• Exercise requirements: What you return should be the lines from the first line of the records below through the line holding "This package uses", unchanged.

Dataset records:
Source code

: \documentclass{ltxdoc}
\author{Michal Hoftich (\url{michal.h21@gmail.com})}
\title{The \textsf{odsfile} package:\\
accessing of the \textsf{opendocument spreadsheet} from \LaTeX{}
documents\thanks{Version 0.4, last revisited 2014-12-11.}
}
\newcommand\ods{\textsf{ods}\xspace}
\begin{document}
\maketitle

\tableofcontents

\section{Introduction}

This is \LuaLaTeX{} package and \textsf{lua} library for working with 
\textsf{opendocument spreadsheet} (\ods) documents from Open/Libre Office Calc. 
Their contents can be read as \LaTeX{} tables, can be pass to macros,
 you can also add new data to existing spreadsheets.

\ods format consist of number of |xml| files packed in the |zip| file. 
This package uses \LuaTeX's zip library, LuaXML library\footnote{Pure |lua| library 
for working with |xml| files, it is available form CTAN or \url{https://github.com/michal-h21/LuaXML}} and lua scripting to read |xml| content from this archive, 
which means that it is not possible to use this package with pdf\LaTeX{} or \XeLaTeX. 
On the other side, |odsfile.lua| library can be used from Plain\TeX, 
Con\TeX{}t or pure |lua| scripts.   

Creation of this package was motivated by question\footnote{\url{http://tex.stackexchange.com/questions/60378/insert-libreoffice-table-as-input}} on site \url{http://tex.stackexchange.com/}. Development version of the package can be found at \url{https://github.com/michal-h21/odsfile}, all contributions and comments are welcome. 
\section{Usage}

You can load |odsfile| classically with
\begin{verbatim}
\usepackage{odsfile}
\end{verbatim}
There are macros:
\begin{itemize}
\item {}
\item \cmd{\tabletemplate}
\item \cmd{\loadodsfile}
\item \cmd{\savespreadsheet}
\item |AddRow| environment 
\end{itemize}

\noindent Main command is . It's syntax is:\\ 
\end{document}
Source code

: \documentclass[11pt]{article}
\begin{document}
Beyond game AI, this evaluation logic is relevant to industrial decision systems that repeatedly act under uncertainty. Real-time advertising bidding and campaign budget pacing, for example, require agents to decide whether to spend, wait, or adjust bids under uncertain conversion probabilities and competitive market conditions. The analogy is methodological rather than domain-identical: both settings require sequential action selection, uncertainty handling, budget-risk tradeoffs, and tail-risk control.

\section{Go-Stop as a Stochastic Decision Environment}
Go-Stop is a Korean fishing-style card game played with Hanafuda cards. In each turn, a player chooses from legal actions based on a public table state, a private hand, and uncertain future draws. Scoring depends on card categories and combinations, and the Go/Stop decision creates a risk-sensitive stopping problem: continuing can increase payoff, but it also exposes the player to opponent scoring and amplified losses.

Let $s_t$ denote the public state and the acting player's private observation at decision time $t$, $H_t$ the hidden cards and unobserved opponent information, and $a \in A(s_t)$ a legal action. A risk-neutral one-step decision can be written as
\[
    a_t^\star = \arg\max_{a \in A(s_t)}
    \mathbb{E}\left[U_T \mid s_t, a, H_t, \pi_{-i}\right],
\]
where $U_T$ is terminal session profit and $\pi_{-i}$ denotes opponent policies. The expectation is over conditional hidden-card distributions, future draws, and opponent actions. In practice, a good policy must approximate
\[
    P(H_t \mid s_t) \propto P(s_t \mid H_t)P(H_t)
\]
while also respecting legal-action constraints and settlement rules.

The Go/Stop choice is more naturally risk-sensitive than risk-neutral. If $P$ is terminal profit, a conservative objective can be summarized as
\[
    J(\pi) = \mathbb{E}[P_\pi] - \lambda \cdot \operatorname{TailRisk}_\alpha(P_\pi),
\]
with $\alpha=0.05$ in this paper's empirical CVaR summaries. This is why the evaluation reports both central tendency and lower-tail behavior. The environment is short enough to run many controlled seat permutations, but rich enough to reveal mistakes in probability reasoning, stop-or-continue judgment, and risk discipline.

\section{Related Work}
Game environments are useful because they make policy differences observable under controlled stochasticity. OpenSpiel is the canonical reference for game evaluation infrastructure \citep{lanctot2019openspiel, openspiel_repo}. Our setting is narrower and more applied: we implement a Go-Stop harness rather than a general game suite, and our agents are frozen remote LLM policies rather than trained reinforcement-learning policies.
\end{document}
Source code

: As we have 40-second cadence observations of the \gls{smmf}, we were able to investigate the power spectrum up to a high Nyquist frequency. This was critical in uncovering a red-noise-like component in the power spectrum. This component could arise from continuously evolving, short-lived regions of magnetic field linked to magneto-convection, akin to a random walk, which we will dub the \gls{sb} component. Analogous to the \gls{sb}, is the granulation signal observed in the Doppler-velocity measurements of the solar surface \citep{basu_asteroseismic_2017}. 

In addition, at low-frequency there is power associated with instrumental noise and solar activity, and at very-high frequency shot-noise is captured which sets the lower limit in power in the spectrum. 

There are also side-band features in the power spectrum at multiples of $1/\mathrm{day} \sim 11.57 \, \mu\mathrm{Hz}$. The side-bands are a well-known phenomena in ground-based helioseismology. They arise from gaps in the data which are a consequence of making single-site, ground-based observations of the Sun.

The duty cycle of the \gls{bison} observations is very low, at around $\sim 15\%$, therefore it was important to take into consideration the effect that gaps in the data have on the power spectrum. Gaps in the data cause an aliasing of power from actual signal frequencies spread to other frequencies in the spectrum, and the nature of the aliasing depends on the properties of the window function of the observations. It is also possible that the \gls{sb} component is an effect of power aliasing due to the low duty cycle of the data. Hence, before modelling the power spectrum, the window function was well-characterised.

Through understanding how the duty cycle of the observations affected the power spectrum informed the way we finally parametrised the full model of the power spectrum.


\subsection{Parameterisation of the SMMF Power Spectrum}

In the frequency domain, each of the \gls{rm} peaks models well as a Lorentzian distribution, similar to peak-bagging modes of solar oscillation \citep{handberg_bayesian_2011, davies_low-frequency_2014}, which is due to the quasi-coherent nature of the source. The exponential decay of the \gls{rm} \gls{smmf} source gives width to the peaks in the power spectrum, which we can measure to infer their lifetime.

• Output:
Source code

: \documentclass{ltxdoc}
\author{Michal Hoftich (\url{michal.h21@gmail.com})}
\title{The \textsf{odsfile} package:\\
accessing of the \textsf{opendocument spreadsheet} from \LaTeX{}
documents\thanks{Version 0.4, last revisited 2014-12-11.}
}
\newcommand\ods{\textsf{ods}\xspace}
\begin{document}
\maketitle

\tableofcontents

\section{Introduction}

This is \LuaLaTeX{} package and \textsf{lua} library for working with 
\textsf{opendocument spreadsheet} (\ods) documents from Open/Libre Office Calc. 
Their contents can be read as \LaTeX{} tables, can be pass to macros,
 you can also add new data to existing spreadsheets.

\ods format consist of number of |xml| files packed in the |zip| file. 
This package uses \LuaTeX's zip library, LuaXML library\footnote{Pure |lua| library 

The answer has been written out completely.